I surfed up the "product brief" [1] which states:

• Up to 4x USB 3.1 (10Gb/s) / 2x Type-C® with ALT. DP power delivery capable

• 1x USB 3.1 (5Gb/s)

• 1x USB 2.0

• Up to 2x SATA ports

• NVMe support

• eMMC5.0, SD3, or LPC

• Up to 16L of PCIe® Gen3 (8 lane GFX, 8 lane GPP) and 7 link max

• 2x 10 Gigabit Ethernet

• 2x UART, 4x I2C, 2x SMBus, SPI/eSPI, I2S/HDA/SW, GPIO

So ... that's pretty good, then. No clear number on the GPIOs but I guess it will be at least "a handful" since these are no small packages.

[1] https://www.amd.com/system/files/documents/v1000-family-prod...



My guess is the GPIO is similar to the 16 bits of the older G series SoC. I think it's more for led indicators, chassis intrusion, and the like. But the SPI and I2C make that kinda moot with all the GPIO and PWM or interface to a micro/cpld/fpga. In the end it's still more PC than microcontroller.

Side note: I've yet to see anyone using AMD's 10GbE ports nor any driver support in any OS for any existing AMD SoC board. Anyone know what's up with that?


I also found it odd that nobody ever talks about the NICs. I wonder if they're buggy or deficient in some way. STH said "We were able to pass 10Gbps of traffic through the NIC" so there is some software support. https://www.servethehome.com/amd-epyc-3251-benchmarks-and-re...

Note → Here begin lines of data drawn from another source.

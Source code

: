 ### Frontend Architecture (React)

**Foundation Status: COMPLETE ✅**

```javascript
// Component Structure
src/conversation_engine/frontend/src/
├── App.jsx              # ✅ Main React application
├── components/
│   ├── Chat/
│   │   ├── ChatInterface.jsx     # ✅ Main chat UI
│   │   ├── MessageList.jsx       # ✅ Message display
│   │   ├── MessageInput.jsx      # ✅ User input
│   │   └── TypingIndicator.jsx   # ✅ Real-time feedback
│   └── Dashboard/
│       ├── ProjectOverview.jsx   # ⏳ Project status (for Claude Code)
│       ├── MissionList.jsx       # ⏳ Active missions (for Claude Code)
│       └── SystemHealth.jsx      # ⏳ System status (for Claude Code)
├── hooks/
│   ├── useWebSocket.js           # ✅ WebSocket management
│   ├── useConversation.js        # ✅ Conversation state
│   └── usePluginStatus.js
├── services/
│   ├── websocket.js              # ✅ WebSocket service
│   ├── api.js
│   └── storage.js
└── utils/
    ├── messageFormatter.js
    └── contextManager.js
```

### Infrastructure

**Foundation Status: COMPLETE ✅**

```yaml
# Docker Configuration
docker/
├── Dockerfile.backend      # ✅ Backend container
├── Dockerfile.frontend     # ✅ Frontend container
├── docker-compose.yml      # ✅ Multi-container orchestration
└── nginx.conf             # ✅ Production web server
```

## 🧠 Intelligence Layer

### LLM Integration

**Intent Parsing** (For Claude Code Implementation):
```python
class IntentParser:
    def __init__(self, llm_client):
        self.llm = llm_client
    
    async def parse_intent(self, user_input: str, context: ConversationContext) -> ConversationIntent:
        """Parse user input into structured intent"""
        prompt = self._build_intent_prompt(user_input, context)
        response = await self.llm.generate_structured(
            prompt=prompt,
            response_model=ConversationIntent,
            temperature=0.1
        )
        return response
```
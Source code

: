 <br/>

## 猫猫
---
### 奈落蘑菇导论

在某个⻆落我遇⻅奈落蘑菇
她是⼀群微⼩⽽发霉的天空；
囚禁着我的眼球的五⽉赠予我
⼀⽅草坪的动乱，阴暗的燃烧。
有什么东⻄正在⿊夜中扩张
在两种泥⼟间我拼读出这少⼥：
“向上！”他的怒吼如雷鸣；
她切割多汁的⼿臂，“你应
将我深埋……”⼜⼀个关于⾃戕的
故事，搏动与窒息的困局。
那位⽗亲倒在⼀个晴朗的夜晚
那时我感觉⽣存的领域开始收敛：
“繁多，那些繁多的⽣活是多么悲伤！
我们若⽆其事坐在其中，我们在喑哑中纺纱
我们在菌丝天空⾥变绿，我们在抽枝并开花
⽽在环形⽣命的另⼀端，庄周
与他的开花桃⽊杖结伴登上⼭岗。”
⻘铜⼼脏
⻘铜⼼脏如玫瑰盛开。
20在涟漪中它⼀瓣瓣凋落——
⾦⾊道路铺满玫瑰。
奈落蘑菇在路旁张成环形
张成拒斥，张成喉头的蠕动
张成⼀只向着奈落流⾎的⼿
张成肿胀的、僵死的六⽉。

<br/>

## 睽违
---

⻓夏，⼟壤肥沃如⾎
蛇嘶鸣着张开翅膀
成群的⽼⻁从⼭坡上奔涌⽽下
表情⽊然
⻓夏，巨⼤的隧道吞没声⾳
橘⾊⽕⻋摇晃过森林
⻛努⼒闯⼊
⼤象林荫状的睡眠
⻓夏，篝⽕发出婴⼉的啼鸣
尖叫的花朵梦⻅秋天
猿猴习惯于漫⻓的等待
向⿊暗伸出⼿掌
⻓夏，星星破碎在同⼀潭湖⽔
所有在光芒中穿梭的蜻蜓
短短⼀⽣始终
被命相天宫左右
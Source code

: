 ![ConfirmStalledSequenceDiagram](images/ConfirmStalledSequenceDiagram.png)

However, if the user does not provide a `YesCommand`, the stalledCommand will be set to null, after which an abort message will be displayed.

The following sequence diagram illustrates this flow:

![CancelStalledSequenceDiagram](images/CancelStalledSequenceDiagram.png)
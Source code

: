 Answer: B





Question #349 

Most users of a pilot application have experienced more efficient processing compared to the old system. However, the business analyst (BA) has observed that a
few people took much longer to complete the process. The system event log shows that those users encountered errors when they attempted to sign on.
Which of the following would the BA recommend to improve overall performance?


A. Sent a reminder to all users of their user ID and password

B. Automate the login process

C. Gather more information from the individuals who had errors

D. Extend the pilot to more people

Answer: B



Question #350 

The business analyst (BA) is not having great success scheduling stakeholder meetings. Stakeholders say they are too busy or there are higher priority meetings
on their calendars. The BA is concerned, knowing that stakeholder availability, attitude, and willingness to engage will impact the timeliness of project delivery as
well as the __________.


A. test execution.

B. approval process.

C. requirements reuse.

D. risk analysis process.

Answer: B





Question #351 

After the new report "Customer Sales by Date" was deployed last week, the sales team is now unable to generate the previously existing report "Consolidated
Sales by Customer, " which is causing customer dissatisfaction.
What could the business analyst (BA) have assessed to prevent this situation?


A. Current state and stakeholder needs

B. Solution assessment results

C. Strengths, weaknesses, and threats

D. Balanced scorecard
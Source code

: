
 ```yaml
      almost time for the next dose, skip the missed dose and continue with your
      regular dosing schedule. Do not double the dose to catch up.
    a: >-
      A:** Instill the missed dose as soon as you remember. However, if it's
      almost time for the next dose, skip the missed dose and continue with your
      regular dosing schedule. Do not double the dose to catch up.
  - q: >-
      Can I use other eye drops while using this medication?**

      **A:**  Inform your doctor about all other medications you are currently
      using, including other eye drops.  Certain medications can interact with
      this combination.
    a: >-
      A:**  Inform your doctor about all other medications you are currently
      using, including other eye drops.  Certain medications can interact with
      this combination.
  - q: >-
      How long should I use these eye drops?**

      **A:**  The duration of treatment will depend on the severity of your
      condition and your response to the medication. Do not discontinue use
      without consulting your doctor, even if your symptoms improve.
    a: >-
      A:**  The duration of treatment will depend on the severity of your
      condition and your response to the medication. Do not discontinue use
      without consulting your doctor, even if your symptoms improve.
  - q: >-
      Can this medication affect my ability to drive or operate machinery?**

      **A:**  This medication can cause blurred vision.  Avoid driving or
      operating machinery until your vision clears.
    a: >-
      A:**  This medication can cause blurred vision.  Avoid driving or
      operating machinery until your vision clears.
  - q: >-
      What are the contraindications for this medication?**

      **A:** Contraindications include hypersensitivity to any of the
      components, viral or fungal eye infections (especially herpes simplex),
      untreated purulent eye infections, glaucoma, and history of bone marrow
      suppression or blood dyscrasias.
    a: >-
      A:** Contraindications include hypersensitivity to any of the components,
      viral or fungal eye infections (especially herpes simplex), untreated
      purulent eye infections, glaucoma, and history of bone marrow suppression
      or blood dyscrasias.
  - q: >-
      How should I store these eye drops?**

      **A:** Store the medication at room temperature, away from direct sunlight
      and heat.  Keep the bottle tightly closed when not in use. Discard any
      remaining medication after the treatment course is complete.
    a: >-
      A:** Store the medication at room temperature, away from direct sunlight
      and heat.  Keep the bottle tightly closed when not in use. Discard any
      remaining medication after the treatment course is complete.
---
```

I wonder when we'll get a SBC with it.


The Udoo with Ryzen has been around for 2 years now. https://www.udoo.org/udoo-bolt-the-amd-ryzen-based-maker-boa...


It's not with this ultra low power embedded APU though.


"Ryzen-pi" sounds like fun!


Or Raspberry Rye.


In Canadian, that sounds like a cursed beverage.


Ryzeberry Pi


Ryzenberry has even better ring to it


Ryzberry Pi sounds even better IMHO


To me this (and the other ones) just sound too similar to Raspberry. You shouldn’t choose a name that could sound like a typo of something else.

Ryzenberry adds a sylable, so there is no ambiguity and the hard Z makes it sound more powerful, which it is.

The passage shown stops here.